::: ENTRIES SUPPLIED

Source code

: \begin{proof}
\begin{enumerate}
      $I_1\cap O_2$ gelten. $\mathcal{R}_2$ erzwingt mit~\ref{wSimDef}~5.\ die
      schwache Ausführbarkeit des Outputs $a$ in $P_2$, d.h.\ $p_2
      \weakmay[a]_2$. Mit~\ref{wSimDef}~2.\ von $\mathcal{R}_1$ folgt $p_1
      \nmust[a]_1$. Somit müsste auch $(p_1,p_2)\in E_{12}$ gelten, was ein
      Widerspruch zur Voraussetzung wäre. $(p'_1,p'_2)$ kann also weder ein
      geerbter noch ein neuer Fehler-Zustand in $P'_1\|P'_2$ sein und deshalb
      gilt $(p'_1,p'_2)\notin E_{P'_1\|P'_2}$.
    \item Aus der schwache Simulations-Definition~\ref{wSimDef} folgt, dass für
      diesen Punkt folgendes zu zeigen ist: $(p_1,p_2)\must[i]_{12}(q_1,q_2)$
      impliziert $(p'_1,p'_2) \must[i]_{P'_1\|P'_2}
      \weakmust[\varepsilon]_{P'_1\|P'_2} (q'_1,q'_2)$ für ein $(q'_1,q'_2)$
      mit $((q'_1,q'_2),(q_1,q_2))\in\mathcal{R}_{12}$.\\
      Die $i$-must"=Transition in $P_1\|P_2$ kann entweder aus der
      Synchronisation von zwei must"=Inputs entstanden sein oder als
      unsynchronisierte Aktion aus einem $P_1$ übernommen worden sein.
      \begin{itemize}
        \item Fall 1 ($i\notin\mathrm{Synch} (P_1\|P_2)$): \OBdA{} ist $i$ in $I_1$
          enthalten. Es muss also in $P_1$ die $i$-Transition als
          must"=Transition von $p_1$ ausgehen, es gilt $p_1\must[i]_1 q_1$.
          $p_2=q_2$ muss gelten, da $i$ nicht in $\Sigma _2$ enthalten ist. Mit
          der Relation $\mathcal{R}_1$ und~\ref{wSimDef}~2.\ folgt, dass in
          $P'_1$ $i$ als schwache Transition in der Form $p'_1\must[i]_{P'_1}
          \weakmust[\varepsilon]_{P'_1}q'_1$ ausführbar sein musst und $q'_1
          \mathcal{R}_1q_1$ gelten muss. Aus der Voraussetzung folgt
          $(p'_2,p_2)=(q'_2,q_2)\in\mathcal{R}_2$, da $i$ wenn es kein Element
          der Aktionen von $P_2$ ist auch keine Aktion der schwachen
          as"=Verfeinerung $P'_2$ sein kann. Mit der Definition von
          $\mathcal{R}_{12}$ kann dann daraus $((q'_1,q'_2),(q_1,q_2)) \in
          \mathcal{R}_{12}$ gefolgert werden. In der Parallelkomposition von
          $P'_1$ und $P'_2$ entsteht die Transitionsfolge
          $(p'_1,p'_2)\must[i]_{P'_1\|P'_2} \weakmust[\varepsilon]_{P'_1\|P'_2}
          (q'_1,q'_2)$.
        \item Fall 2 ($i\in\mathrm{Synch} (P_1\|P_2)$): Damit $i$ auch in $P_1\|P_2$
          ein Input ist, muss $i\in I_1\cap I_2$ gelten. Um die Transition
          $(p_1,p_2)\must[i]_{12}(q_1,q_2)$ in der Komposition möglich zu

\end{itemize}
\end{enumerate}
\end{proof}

::::::

PROBLEM TO WORK ON
Transcribe, exactly as written, all lines of the entries above from the first to the one containing "gelten, was ein", and no more.

OUTPUT FOR THIS TASK
Source code

: \begin{proof}
\begin{enumerate}
      $I_1\cap O_2$ gelten. $\mathcal{R}_2$ erzwingt mit~\ref{wSimDef}~5.\ die
      schwache Ausführbarkeit des Outputs $a$ in $P_2$, d.h.\ $p_2
      \weakmay[a]_2$. Mit~\ref{wSimDef}~2.\ von $\mathcal{R}_1$ folgt $p_1
      \nmust[a]_1$. Somit müsste auch $(p_1,p_2)\in E_{12}$ gelten, was ein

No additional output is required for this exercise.